WHAT TO WORK ON
From the data below, copy out every line in which the word "info" occurs.

RECORD EXCERPTS

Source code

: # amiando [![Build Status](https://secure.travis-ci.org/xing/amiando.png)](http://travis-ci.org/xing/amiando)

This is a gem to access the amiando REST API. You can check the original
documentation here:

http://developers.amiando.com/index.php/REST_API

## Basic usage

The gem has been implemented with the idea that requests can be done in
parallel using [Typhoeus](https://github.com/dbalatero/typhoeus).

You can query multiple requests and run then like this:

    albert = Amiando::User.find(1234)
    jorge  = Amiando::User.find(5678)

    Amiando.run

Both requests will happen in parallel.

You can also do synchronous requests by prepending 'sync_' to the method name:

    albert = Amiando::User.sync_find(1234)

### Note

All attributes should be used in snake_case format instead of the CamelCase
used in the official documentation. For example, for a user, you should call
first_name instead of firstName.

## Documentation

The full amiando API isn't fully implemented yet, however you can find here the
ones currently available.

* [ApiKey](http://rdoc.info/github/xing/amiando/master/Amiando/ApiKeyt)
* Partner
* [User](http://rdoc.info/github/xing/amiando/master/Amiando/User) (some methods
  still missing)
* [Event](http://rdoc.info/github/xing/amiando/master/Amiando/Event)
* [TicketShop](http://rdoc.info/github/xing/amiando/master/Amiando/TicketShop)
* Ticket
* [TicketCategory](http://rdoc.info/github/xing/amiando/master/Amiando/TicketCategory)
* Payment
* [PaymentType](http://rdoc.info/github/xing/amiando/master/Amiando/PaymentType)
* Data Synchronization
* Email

* * *

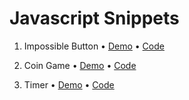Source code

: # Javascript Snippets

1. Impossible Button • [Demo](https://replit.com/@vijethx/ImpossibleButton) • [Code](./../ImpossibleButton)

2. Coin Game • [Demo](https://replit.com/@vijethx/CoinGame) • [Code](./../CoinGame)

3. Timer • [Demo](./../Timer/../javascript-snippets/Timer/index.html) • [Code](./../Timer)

RESPONSE BELOW
* [ApiKey](http://rdoc.info/github/xing/amiando/master/Amiando/ApiKeyt)
* [User](http://rdoc.info/github/xing/amiando/master/Amiando/User) (some methods
* [Event](http://rdoc.info/github/xing/amiando/master/Amiando/Event)
* [TicketShop](http://rdoc.info/github/xing/amiando/master/Amiando/TicketShop)
* [TicketCategory](http://rdoc.info/github/xing/amiando/master/Amiando/TicketCategory)
* [PaymentType](http://rdoc.info/github/xing/amiando/master/Amiando/PaymentType)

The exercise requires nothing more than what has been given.